#### WHAT YOU NEED TO DO
Stop after the line containing "- [Back-end: PHP](#Back-end: PHP)"; retype every line of the data before it exactly, starting from the first.

#### STORED DATA
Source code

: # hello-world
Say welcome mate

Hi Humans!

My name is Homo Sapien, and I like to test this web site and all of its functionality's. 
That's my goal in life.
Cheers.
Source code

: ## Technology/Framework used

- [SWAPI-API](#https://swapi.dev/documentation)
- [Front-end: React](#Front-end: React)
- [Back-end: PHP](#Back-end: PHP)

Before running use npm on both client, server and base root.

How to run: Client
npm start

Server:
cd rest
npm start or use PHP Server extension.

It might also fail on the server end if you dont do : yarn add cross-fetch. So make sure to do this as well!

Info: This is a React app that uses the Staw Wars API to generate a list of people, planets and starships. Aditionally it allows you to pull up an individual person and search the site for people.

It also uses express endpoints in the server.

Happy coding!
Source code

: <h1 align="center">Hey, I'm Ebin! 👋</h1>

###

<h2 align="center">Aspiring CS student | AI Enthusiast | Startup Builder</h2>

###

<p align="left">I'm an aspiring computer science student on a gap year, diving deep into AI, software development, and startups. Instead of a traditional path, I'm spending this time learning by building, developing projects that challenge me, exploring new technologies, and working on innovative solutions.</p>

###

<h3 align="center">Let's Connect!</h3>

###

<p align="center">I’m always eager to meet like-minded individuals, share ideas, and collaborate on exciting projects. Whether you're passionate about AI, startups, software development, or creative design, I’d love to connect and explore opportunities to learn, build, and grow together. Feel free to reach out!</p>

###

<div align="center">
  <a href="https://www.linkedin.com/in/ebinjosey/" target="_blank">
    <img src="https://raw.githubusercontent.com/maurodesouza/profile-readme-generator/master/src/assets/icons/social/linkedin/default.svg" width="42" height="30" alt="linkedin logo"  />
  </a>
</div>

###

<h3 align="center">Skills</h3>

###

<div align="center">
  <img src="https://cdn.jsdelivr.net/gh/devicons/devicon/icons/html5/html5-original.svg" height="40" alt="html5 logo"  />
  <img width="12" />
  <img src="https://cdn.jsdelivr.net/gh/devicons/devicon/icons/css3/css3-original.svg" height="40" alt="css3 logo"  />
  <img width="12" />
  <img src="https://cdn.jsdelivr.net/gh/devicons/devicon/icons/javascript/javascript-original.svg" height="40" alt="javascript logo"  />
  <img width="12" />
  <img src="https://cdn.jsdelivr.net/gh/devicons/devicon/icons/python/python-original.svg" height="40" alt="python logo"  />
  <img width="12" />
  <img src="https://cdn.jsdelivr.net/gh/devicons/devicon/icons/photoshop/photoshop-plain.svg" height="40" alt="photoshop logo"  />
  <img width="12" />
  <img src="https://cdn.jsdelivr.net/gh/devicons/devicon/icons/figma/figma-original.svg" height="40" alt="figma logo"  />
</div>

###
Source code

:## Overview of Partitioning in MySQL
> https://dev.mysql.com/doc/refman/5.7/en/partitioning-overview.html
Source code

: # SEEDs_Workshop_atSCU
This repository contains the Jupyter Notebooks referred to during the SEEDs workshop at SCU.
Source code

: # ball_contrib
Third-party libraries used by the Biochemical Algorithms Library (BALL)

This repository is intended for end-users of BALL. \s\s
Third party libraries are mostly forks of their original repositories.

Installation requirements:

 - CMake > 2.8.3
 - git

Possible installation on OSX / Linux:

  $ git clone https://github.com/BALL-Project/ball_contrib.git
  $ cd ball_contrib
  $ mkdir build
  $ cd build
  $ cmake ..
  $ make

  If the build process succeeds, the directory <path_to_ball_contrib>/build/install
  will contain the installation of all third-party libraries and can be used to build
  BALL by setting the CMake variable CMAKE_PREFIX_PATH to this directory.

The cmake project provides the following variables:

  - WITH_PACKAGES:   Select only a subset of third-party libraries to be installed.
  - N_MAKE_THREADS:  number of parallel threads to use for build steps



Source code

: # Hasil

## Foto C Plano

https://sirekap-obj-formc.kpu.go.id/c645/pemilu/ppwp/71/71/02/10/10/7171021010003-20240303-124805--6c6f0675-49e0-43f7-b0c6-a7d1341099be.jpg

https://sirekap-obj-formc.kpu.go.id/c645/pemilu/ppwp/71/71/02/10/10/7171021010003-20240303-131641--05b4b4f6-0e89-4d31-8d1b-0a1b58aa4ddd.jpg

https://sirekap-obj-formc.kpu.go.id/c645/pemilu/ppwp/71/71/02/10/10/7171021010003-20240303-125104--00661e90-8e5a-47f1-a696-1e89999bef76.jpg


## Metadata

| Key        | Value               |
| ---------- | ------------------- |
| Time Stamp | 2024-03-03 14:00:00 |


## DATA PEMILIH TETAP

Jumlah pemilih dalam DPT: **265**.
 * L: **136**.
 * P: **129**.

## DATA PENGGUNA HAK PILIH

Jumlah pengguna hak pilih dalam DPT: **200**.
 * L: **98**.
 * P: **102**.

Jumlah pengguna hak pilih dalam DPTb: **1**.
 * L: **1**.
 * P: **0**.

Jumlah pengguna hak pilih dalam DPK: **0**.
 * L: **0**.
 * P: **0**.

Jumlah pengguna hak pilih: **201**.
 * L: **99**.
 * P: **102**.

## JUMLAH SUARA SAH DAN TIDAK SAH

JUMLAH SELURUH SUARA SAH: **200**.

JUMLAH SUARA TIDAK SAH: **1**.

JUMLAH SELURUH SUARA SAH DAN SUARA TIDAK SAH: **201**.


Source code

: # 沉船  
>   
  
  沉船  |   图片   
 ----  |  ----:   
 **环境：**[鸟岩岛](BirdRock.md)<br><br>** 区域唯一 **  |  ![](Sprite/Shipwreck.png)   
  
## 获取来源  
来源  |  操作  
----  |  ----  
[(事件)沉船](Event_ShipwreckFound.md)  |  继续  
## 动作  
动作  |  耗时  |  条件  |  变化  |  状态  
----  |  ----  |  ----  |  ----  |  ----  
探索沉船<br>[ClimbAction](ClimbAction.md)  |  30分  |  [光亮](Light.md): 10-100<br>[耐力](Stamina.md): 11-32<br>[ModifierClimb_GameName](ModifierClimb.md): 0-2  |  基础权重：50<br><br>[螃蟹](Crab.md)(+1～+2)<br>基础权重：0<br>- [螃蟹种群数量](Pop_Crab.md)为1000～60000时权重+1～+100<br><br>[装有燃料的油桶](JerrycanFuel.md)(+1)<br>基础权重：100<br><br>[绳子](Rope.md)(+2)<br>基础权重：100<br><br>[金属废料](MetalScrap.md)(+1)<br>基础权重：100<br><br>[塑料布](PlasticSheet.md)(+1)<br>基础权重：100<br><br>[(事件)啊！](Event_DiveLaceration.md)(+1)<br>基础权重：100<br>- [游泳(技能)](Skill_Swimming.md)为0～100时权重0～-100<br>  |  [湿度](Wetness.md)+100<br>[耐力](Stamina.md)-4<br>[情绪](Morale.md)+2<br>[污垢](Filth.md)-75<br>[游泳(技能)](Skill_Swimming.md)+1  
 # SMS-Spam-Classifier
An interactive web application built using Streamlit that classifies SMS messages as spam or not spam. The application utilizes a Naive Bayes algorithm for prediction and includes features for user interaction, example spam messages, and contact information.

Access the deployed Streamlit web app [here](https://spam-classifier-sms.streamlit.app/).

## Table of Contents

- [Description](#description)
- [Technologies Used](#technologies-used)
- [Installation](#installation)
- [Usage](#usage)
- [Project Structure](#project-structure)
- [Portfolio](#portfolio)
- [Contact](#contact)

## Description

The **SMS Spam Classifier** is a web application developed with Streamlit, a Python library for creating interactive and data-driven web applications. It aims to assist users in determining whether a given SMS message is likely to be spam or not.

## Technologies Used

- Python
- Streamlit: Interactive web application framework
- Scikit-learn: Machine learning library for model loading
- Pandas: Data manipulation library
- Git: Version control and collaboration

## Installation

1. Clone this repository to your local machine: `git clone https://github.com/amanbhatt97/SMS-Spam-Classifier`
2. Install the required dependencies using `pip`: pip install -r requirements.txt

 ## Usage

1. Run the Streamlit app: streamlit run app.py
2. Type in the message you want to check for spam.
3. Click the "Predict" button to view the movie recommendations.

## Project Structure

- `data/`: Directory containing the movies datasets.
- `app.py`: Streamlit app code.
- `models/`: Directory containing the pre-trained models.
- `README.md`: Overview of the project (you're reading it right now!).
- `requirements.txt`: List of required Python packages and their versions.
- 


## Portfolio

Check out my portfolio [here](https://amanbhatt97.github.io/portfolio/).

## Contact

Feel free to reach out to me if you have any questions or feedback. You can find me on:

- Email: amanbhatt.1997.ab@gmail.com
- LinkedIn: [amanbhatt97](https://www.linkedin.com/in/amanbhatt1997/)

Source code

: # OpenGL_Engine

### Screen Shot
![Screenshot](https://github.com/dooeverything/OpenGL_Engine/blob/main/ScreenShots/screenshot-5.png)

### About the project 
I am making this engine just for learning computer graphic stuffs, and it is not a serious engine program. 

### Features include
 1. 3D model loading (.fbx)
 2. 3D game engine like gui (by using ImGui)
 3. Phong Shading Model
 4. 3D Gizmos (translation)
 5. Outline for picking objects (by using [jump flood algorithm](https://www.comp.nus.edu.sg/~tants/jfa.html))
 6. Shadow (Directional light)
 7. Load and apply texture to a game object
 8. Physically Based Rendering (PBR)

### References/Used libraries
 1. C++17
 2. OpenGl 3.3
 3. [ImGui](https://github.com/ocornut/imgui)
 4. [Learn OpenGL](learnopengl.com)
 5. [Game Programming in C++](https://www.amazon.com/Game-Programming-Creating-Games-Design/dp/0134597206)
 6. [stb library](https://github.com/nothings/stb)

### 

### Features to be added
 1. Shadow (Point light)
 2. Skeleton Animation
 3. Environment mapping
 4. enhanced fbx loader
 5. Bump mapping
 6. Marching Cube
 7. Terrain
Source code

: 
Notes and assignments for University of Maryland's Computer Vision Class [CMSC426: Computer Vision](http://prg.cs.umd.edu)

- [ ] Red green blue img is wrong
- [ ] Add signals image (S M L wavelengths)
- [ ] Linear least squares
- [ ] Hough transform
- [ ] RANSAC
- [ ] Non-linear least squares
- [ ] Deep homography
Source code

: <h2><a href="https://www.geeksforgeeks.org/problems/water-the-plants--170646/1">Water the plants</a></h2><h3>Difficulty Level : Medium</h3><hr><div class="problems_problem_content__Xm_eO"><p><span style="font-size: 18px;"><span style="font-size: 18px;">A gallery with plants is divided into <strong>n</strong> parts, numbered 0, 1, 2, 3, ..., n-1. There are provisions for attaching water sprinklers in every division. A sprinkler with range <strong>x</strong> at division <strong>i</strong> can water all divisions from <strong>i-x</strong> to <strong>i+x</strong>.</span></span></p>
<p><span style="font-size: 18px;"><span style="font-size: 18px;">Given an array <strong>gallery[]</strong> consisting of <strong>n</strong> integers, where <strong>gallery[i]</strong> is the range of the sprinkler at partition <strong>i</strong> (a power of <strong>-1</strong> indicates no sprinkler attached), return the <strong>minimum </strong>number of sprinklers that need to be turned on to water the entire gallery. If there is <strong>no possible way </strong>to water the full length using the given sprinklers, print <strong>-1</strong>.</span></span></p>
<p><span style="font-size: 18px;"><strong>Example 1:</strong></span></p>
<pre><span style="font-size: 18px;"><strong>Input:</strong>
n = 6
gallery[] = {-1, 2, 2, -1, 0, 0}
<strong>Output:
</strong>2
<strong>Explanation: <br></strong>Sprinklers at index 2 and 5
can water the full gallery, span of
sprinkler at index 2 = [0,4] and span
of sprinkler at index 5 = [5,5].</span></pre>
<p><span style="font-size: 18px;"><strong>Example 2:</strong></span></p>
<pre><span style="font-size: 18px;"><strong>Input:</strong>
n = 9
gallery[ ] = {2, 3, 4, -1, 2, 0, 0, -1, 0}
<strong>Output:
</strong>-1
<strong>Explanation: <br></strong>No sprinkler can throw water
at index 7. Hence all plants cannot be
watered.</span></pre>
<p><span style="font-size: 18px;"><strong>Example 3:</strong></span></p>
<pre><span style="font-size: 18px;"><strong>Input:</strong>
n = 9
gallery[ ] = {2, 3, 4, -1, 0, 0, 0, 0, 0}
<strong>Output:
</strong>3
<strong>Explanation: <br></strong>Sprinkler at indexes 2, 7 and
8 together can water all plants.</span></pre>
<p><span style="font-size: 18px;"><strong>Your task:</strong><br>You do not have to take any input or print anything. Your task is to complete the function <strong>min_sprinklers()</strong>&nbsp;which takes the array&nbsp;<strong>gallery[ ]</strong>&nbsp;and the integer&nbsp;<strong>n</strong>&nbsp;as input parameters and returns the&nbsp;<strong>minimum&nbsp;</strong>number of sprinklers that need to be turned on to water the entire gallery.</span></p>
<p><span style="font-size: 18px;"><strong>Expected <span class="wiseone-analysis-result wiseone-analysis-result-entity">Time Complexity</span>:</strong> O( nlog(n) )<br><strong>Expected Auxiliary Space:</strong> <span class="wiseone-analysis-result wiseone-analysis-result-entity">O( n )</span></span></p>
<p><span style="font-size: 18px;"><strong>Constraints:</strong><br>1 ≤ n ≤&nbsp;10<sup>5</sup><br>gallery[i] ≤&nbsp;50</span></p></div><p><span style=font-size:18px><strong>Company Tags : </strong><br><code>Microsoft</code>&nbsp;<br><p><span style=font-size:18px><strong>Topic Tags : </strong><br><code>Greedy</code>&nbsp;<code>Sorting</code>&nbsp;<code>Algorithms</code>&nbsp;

#### SOLUTION TO THIS EXERCISE
Source code

: # hello-world
Say welcome mate

Hi Humans!

My name is Homo Sapien, and I like to test this web site and all of its functionality's. 
That's my goal in life.
Cheers.
Source code

: ## Technology/Framework used

- [SWAPI-API](#https://swapi.dev/documentation)
- [Front-end: React](#Front-end: React)
- [Back-end: PHP](#Back-end: PHP)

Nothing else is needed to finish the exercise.